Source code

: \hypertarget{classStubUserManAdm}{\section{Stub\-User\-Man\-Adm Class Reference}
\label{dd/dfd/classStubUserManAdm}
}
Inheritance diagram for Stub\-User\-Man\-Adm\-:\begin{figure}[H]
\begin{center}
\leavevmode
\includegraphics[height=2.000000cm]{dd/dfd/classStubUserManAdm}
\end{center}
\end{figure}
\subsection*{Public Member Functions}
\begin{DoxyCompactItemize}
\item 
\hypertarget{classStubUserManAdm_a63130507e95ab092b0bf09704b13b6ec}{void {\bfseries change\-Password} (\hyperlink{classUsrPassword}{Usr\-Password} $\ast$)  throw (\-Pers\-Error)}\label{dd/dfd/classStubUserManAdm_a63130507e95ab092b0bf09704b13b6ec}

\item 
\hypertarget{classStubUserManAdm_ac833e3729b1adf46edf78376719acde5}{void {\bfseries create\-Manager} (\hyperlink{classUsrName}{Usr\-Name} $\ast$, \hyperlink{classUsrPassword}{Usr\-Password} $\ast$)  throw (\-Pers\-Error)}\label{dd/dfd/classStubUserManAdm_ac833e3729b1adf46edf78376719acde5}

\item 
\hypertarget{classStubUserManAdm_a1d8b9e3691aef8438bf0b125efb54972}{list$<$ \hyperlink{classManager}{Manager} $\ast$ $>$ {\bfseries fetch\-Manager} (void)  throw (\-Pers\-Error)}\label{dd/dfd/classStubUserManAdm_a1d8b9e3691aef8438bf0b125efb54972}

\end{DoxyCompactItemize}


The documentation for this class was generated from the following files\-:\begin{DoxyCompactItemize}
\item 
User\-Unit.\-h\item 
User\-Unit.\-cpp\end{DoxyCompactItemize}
════════════════
EXERCISE. Find the word "DoxyCompactItemize" in the data and show each line that holds it.

ANSWER TO THIS PROBLEM.
\begin{DoxyCompactItemize}
\end{DoxyCompactItemize}
The documentation for this class was generated from the following files\-:\begin{DoxyCompactItemize}
User\-Unit.\-cpp\end{DoxyCompactItemize}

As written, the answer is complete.